Tradition is peer pressure from dead people

What do you call someone who speaks three languages? Trilingual. Two languages? Bilingual. One language? American.
Reply
#2
The following seems to work; I've tried to be exhaustive (but a simplier way should exist)
data = '144mhz'
Number, Units = re.search(r"([+\-]?\d+\.\d+[eE]?[+\-]?[\d]?[\d]?|[+\-]?\d+[eE]?[+\-]?[\d]?[\d]?)[\s+]?([a-z]+)", data.lower()).groups()
With :
  • [+\-]? => if a sign is encountered (if comes from the "?")
  • \d+\.\d+ => for floats (the "+" indicates one or more occurences)
  • [eE]?[+\-]?[\d]?[\d]? => for scientific notation with or without the sign, and with 2 digits max here
  • | => means "or"
  • [+\-]?\d+[eE]?[+\-]?[\d]?[\d]?)[\s+]? => same thing for intergers (the dot followed by "\d+" have been removed from the previous sentence)
  • [[\s+]?=> if there's any space
  • [a-z]+ => to get strings
  • remember that parentheses indicate what you want to recover
Reply
#3
>>> import re
>>> 
>>> n = '144mHz'
>>> re.split(r'(\d+\.?\d+)', n)[1:]
['144', 'mHz']
>>> 
>>> n = '25.99mHz'
>>> re.split(r'(\d+\.?\d+)', n)[1:]
['25.99', 'mHz']
>>> 
>>> n = '19999.9mHz'
>>> re.split(r'(\d+\.?\d+)', n)[1:]
['19999.9', 'mHz']
Reply
#4
(May-18-2022, 12:24 PM)paul18fr Wrote: [eE]?[+\-]?[\d]?[\d]? => for scientific notation with or without the sign, and with 2 digits max here
how does it do 2 digits max? what if i want 3? what if i want no limit?
Tradition is peer pressure from dead people

What do you call someone who speaks three languages? Trilingual. Two languages? Bilingual. One language? American.
Reply
#5
\d matches a single digit, so \d\d matches exactly 2. If you wanted exactly 3, you could write \d{3}, for example. The documentation tells you the syntax, so you should go there to see what things are possible.Then, there are regular expression testers, e.g. https://pythex.org/ where you can try them out.
Reply
#6
(May-18-2022, 12:24 PM)paul18fr Wrote: remember that parentheses indicate what you want to recover
when do i use parenthesis if i am doing re.split()? why are you using re.search()?

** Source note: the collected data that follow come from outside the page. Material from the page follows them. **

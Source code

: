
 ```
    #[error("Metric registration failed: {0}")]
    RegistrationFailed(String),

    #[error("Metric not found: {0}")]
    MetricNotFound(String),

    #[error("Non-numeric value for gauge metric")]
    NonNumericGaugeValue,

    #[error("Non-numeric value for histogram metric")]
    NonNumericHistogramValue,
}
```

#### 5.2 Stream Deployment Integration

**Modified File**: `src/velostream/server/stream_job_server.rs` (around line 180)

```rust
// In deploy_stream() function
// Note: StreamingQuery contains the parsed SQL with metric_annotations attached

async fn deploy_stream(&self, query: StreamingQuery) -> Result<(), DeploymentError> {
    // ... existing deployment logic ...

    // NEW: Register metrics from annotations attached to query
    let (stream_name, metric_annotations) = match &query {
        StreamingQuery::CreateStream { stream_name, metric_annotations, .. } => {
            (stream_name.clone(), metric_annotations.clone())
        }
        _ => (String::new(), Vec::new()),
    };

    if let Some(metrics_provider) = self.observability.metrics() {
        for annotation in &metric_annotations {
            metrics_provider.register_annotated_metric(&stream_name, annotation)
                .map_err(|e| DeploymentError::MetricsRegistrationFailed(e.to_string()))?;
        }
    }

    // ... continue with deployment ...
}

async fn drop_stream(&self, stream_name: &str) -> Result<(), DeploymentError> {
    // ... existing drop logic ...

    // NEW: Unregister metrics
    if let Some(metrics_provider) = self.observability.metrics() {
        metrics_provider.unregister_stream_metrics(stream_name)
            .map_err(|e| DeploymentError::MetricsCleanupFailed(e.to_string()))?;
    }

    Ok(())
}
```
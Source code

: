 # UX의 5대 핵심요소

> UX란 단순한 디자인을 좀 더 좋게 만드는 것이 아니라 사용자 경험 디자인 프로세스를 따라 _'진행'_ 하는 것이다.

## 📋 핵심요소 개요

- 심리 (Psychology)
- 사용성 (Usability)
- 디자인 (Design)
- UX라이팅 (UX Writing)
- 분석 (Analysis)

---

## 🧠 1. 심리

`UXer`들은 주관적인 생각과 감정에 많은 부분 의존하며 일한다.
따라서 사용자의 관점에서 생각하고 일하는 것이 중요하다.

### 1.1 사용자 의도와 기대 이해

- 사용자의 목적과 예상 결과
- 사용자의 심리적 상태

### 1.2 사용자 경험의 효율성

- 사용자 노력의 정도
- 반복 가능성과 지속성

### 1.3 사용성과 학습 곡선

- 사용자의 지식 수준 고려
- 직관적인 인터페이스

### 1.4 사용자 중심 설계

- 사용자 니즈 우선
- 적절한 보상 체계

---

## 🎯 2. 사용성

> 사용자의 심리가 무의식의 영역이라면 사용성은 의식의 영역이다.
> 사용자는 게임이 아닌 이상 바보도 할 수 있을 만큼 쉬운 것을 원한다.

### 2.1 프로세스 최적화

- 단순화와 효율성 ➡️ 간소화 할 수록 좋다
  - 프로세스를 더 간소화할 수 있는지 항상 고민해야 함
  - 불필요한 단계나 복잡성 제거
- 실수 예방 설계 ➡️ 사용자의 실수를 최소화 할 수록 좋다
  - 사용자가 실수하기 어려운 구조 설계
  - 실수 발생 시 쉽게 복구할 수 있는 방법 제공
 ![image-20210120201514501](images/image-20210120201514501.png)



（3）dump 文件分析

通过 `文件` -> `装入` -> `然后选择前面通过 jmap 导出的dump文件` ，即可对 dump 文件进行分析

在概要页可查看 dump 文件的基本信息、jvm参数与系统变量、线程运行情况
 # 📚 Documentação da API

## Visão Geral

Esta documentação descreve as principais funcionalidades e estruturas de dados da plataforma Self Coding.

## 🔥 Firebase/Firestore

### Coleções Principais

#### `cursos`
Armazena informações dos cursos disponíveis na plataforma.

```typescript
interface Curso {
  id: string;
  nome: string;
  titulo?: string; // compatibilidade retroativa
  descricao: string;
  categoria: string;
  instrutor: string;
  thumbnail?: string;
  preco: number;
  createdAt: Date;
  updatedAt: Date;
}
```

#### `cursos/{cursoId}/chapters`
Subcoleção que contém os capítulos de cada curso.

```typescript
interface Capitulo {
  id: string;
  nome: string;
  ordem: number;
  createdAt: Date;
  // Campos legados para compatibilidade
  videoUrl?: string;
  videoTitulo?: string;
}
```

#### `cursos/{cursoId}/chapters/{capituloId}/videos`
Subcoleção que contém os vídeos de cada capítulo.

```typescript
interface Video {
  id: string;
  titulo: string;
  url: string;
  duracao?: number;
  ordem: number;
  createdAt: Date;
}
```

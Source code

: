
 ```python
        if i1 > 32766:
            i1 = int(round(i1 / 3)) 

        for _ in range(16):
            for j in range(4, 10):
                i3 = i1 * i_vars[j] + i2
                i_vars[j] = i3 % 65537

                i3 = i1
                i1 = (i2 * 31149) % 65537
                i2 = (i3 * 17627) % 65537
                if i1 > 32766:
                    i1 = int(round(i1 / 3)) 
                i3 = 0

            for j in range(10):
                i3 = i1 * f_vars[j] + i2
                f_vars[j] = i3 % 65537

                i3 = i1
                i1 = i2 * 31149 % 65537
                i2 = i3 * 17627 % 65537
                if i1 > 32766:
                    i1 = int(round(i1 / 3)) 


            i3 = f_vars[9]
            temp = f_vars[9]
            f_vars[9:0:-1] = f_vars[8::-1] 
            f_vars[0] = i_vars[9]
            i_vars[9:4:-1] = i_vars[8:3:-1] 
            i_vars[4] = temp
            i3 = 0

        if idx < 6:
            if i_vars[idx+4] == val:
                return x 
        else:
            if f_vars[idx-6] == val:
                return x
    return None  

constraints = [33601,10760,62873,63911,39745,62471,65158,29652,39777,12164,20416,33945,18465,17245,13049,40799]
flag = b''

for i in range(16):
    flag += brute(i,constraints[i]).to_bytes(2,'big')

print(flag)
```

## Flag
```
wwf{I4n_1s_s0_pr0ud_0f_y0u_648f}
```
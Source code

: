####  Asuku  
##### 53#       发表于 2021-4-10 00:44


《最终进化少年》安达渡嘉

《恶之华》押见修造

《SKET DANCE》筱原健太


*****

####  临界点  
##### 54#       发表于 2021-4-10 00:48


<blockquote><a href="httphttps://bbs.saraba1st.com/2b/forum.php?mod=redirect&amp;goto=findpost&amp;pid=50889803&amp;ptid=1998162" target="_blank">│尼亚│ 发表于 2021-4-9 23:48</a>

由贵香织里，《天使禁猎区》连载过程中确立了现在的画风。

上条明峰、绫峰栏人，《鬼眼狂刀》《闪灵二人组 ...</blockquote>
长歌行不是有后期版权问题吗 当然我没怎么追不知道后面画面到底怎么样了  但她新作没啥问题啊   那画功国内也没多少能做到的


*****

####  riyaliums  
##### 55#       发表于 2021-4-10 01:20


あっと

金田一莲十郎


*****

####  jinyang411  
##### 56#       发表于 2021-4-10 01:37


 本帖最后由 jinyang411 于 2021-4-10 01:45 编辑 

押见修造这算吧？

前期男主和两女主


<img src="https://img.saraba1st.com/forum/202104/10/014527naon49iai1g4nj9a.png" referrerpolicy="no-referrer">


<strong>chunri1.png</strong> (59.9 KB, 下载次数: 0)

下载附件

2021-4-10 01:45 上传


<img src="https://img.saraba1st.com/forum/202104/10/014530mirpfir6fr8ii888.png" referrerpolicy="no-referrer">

if i don't use re, then the way i would do this is a loop through each character and trying it, alone, in int(ch,10) or .isdigit() or .isdecimal(), then splicing up to, and from, that position where the loop breaks.
Tradition is peer pressure from dead people

What do you call someone who speaks three languages? Trilingual. Two languages? Bilingual. One language? American.
Reply
#7
like this:
def numunits(s=None):
    if not isinstance(s,str):
        raise TypeError('string expected')
    i = iter(range(len(s)))
    for p in i:
        try:
            v = float(s[:p])
            break
        except:
            continue
    else:
        raise ValueError('no number')
    for p in i:
        try:
            v = float(s[:p])
            continue
        except:
            break
    else:
        raise ValueError('no units')
    if s[p] != ' ':
        p -= 1
    return v,s[p:]
if __name__ == '__main__':
    a = ['144mHz','432 mHz','1.296GHz','2.304 GHz']
    for x in a:
        print(repr(x))
        print(repr(numunits(x)))
Output:
lt2a/forums/1 /home/forums 13> py numunits.py '144mHz' (144.0, 'mHz') '432 mHz' (432.0, 'mHz') '1.296GHz' (1.296, 'GHz') '2.304 GHz' (2.304, 'GHz') lt2a/forums/1 /home/forums 14>
Tradition is peer pressure from dead people

What do you call someone who speaks three languages? Trilingual. Two languages? Bilingual. One language? American.
Reply
#8
Quote:when do i use parenthesis

In the folowing example, the code [\s+]?[a-z]+?\s+ is not between parenthesis, then no string won't be recovered

data2 = '144 XXX mhz'
AAA = re.search(r"([+\-]?\d+\.\d+[eE]?[+\-]?[\d]?[\d]?|[+\-]?\d+[eE]?[+\-]?[\d]?[\d]?)[\s+]?[a-z]+?\s+([a-z]+)", data2.lower()).groups()
if you want to get "XXX" as well, add a parenthesis between [a-z]+?
AAA2 = re.search(r"([+\-]?\d+\.\d+[eE]?[+\-]?[\d]?[\d]?|[+\-]?\d+[eE]?[+\-]?[\d]?[\d]?)[\s+]?([a-z]+?)\s+([a-z]+)", data2.lower()).groups()
Quote:why are you using re.search()?
Provides the same result, isn't it ? but if you prefere re.split ...
Reply
#9
If you accept only the syntax of Python numbers, as in the previous post, you could use tokenize
>>> import io
>>> from tokenize import tokenize
>>> def parse(s):
...     t = tokenize(io.BytesIO(s.encode()).readline)
...     next(t)
...     x, u = next(t), next(t)
...     return (x.string, u.string)
... 
>>> for a in ['144mHz','432 mHz','1.296GHz','2.304 GHz']:
...     print(repr(a), parse(a))
... 
'144mHz' ('144', 'mHz')
'432 mHz' ('432', 'mHz')
'1.296GHz' ('1.296', 'GHz')
'2.304 GHz' ('2.304', 'GHz')
But you cannot extend the syntax to allow fancy numbers representation.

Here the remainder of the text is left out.